Business owners wrestle over land near Lecompton
Lawsuits delay development near Lecompton interchange
A chunk of prime real estate that economic development leaders hope will lure new jobs to Lawrence remains tied up in several lawsuits.
And one has taken a soap-opera like twist, pitting longtime business partners Duane Schwada and Russell Tuckel Jr. against each other.
Three lawsuits are pending against a 155-acre piece of industrially zoned property immediately north of the Lecompton turnpike interchange.
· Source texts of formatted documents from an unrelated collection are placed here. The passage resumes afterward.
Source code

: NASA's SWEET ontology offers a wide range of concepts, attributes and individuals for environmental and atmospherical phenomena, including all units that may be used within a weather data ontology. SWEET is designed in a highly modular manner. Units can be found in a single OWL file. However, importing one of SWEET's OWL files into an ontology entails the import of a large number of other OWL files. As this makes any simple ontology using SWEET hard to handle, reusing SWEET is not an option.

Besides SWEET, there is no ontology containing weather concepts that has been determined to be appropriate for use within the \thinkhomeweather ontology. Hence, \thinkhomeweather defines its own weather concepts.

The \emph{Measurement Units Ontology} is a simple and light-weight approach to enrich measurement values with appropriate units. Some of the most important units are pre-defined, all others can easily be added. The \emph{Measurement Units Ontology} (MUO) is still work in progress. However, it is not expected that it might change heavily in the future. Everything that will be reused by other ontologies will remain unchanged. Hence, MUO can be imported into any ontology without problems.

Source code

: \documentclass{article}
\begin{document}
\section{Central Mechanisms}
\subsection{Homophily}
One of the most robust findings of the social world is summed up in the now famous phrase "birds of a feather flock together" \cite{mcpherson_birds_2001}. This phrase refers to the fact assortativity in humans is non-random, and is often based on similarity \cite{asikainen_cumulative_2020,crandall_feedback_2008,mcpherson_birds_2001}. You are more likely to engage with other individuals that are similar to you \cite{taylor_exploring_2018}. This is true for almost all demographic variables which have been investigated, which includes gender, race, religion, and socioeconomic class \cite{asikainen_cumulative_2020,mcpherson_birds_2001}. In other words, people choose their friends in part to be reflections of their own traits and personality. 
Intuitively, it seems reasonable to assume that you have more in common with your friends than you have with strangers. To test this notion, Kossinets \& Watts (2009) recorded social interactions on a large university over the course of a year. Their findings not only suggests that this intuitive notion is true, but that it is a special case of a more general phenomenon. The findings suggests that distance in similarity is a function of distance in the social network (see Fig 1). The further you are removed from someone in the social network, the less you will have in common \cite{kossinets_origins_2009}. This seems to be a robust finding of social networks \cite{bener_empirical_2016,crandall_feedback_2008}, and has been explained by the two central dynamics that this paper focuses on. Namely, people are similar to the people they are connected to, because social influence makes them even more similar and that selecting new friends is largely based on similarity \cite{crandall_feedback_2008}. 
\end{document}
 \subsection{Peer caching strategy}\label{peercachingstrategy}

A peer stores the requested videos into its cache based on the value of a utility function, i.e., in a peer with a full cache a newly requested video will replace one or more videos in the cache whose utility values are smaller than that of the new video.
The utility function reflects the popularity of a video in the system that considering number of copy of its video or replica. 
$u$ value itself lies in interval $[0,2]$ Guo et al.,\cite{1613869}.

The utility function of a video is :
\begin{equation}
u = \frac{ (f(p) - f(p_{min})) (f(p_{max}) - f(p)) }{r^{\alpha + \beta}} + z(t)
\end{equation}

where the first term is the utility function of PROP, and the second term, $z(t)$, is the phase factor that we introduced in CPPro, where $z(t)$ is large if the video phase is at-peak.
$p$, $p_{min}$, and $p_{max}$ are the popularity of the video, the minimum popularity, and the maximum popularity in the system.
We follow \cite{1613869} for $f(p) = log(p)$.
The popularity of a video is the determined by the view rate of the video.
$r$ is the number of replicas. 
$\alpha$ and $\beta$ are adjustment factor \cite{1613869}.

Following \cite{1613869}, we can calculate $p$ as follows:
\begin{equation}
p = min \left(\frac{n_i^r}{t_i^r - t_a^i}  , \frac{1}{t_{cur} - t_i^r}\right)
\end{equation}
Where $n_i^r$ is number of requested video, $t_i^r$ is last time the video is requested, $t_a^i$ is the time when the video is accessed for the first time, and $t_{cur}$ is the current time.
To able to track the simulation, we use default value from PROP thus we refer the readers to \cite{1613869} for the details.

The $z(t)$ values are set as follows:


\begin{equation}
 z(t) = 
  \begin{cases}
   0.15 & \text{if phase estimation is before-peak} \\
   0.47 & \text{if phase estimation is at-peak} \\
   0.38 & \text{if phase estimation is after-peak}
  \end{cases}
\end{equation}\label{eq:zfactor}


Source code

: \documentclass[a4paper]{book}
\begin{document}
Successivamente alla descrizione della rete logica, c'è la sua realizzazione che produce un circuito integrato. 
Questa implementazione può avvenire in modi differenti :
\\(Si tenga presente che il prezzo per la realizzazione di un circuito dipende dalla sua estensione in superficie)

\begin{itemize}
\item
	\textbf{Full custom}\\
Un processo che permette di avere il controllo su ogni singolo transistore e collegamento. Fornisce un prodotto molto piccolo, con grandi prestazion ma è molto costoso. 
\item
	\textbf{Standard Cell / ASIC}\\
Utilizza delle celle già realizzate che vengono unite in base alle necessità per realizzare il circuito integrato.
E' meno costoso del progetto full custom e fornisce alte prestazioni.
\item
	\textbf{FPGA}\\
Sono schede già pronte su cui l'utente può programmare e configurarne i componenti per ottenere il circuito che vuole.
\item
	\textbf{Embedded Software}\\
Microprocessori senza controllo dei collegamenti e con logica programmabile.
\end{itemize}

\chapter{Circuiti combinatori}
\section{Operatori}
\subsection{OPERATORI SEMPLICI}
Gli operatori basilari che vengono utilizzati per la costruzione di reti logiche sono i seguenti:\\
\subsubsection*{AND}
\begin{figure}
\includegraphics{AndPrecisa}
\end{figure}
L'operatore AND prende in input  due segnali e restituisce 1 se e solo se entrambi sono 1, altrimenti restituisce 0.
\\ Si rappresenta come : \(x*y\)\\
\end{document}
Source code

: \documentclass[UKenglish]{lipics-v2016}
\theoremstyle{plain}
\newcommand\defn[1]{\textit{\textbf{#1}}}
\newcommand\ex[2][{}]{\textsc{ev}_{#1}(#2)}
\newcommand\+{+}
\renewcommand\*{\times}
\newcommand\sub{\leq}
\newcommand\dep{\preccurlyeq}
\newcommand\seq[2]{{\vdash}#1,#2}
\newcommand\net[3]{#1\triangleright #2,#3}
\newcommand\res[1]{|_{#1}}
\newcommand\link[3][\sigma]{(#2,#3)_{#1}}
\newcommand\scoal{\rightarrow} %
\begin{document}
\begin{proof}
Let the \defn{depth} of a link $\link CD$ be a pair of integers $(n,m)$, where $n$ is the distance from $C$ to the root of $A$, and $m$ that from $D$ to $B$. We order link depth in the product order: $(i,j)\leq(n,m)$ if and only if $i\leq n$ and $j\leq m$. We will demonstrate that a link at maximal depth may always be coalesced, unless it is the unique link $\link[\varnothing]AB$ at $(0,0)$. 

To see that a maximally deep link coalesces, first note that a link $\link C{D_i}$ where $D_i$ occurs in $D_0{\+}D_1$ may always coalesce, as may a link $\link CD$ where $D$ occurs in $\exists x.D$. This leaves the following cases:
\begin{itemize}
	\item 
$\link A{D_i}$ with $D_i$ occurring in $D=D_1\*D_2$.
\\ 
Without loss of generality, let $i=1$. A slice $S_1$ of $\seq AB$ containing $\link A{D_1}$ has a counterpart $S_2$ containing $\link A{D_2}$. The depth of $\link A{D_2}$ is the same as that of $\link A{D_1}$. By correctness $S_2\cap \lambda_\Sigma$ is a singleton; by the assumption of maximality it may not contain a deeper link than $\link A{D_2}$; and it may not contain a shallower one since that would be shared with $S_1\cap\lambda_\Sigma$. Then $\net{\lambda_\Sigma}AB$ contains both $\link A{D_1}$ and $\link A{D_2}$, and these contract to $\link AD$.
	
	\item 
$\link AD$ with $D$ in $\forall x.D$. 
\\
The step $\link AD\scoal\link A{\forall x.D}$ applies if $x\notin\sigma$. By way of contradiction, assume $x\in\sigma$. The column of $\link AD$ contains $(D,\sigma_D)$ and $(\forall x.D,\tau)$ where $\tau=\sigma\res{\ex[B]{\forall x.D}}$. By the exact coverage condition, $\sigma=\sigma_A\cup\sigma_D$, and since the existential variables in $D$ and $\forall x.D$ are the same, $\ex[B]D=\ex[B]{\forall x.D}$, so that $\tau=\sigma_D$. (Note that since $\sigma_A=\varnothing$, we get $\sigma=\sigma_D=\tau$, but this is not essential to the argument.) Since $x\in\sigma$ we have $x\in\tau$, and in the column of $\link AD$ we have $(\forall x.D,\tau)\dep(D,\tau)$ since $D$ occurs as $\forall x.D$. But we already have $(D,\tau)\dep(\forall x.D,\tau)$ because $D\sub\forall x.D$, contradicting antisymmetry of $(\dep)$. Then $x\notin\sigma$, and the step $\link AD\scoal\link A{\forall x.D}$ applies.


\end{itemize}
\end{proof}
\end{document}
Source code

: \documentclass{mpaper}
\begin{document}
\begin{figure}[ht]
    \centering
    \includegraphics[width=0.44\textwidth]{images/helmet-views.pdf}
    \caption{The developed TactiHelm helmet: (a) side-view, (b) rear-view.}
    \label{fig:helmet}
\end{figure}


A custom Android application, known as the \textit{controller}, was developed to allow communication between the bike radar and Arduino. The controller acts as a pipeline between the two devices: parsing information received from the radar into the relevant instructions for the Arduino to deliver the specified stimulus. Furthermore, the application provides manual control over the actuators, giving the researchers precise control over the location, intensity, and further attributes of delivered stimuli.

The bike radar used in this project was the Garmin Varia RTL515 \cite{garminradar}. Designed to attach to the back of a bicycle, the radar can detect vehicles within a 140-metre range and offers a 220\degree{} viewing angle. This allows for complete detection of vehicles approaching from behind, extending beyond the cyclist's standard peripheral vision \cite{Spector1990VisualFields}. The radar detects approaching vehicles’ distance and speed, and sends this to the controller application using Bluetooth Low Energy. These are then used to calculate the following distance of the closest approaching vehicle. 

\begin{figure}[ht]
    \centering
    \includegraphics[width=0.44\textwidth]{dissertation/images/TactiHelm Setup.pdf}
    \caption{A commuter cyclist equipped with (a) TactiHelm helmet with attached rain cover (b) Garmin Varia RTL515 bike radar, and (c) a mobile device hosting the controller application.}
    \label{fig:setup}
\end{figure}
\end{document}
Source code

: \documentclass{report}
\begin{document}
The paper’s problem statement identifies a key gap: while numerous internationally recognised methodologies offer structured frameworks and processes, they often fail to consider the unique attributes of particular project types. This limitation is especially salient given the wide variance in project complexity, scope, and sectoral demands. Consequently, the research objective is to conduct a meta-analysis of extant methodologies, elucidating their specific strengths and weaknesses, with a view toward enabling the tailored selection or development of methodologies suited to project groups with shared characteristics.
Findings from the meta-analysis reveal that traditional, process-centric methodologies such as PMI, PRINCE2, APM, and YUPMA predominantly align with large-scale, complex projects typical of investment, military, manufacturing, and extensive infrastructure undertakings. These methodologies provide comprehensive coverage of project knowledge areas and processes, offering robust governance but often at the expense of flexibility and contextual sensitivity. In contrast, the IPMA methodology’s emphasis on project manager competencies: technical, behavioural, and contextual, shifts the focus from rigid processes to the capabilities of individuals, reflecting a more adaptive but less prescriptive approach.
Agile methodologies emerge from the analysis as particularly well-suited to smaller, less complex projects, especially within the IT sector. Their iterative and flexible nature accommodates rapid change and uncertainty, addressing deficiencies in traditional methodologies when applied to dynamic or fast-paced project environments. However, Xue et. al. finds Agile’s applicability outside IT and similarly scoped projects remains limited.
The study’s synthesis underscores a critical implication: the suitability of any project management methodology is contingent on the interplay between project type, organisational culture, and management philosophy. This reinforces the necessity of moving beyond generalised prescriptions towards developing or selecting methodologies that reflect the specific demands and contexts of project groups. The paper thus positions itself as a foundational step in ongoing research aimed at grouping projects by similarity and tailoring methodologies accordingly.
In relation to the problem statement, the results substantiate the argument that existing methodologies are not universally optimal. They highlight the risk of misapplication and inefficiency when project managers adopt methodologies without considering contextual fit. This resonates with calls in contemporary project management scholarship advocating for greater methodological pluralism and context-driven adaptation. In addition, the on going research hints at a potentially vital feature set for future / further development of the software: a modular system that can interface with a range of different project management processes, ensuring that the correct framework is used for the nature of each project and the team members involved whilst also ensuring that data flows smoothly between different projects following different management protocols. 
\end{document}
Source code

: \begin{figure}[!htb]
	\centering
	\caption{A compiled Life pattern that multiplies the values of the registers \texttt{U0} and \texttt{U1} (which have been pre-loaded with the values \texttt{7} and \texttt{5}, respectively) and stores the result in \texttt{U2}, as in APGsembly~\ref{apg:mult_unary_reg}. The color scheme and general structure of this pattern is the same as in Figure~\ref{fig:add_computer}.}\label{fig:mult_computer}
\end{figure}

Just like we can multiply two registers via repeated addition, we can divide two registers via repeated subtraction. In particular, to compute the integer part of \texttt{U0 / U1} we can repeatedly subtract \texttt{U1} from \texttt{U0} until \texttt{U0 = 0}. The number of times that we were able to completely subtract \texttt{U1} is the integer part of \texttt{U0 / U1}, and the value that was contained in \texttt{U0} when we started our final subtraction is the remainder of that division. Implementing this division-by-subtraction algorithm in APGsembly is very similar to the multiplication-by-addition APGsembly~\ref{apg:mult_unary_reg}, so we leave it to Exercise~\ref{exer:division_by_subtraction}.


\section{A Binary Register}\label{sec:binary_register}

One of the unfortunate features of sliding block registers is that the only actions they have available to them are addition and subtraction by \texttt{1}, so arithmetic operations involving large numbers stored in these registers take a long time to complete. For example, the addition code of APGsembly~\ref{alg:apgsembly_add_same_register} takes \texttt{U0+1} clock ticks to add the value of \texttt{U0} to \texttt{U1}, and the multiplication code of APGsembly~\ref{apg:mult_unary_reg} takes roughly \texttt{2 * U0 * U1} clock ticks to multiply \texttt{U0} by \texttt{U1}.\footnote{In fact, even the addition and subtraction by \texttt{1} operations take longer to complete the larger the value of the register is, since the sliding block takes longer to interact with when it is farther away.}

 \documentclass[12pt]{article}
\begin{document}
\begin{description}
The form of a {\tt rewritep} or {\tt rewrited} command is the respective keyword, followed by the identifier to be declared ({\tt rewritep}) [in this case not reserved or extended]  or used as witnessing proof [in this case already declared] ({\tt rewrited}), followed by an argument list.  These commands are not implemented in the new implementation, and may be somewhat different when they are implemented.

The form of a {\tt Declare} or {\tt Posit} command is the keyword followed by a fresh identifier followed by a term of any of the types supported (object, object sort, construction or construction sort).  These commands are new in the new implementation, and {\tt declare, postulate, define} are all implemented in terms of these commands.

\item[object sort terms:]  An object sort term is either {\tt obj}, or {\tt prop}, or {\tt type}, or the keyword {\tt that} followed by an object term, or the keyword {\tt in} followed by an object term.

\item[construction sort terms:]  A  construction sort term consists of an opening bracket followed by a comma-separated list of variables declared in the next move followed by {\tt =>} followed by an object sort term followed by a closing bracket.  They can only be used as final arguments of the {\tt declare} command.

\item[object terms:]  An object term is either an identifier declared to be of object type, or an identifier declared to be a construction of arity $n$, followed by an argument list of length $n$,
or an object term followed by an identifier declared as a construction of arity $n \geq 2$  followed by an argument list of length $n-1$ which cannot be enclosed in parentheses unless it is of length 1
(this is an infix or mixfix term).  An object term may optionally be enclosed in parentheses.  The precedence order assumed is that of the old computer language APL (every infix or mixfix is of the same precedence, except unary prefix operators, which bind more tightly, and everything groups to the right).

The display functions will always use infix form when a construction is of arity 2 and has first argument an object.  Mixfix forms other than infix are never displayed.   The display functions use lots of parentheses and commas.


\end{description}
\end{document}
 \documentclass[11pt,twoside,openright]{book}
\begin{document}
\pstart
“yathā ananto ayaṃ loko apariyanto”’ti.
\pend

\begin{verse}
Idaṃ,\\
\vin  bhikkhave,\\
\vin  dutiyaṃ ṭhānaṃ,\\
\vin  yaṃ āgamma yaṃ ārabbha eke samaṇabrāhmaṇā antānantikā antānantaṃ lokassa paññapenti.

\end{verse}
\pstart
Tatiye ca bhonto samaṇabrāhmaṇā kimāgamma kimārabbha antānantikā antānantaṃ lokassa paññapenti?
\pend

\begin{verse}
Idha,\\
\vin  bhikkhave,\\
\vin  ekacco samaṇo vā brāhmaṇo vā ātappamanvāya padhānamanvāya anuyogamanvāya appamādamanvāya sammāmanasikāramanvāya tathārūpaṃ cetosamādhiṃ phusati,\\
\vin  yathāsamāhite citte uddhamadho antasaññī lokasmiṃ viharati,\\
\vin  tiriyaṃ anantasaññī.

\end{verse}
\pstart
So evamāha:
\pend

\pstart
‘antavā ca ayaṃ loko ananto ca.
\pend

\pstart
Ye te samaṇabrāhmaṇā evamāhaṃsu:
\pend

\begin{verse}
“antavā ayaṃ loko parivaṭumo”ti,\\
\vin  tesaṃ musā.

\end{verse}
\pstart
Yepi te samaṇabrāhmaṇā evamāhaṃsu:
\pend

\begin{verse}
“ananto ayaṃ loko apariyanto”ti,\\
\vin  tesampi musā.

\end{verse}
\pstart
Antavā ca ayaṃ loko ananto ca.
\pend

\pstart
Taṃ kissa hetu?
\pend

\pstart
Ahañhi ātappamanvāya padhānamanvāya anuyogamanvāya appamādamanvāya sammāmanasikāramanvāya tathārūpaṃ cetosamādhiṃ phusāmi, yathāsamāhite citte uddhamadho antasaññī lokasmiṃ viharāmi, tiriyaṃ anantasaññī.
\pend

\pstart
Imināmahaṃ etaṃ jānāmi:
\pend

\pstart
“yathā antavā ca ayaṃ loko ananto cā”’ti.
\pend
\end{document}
The property has been touted by economic development leaders as a key in attracting companies that want to take advantage of Lawrence’s location along Interstate 70. People with knowledge of the situation have said that Berry Plastics is considering the site, among others, for a new warehouse and distribution facility.
But a lead attorney in one of the lawsuits said legal proceedings on the property likely will drag into at least the early spring.
“It probably is unlikely that anybody will want to put much money into developing that site until these legal issues are resolved,” said Evan Ice, the county counselor for Douglas County, a defendant in one of the lawsuits.
Zoning, annexation concerns
Two of the lawsuits are fairly traditional legal cases in which neighbors near the site object to both the annexation and rezoning of the property.
In one case, Scenic Riverway Community Association and several people who live near the site contend that the Douglas County Commission improperly cleared the way for the Lawrence City Commission to annex the property, about a mile from any other land in the city limits.
Ron Schneider, a Lawrence attorney who represents the neighbors, said the County Commission was required to act as a quasi-judicial body — which dictates a certain set of procedures and considerations — when it determined the annexation action could proceed.
“We don’t think the county’s decision was reasonable or legal, or that they followed the procedures required under a quasi-judicial action,” Schneider said.
The county has denied those allegations and continues to defend itself in the suit, Ice said.
A second case involving the property is similar. The community association and neighbors allege Lawrence City Commission did not follow proper procedures or act reasonably in rezoning the property for industrial uses.
The city also has denied those allegations and continues to contest the lawsuit.
If plaintiffs are successful, the lawsuits could strip the property of its zoning and annexation, or require those processes to start over.
But the third suit pits the owners of the 155 acres against each other. Venture Properties Inc., a development company led by longtime Lawrence businessman Duane Schwada, has filed a suit seeking to dissolve its partnership with Russell Tuckel Jr.
Schwada and Tuckel have been business partners in more than a dozen Lawrence development and real estate companies since the 1970s, court documents show. The partnerships include one that purchased the 155 acres near the Lecompton interchange.
But now Schwada’s company is seeking to dissolve that partnership and have the 155 acres “partitioned” — or in other words, divided — among the members of the partnership.
It wasn’t immediately clear how that division of the property would affect its ability to be developed as an industrial site. Attorneys for both Schwada and Tuckel declined to comment on the case.
But it appears the lawsuit stems from another, broader legal issue between Schwada and Tuckel. In a fourth case, Schwada personally sued Tuckel after Tuckel made allegations that Schwada was “hoarding” cash and improperly denying Tuckel income from their various partnerships.
The allegations were made after Tuckel had told Schwada that he was looking to sell his interests in 13 partnerships that he has with Schwada. According to court files, Tuckel believes he did not receive an acceptable offer from Schwada, who is the lead shareholder in the partnerships. Tuckel then demanded that Schwada provide $1.18 million in cash disbursements from five of the partnerships.
In an Aug. 27, 2008, letter from his attorney, Tuckel alleged that Schwada had been prohibiting cash distributions from the companies in an effort to “squeeze” Tuckel to “create an incentive for him to sell his interest to Mr. Schwada at less than fair market value.” In court filings, Schwada has denied those allegations.
The letter alleges the companies, at Schwada’s insistence, have been “holding onto approximately $4.5 million in cash for many, many months without making any significant distributions to members.” Schwada has said in filings that the cash has been needed as legitimate working capital for the companies.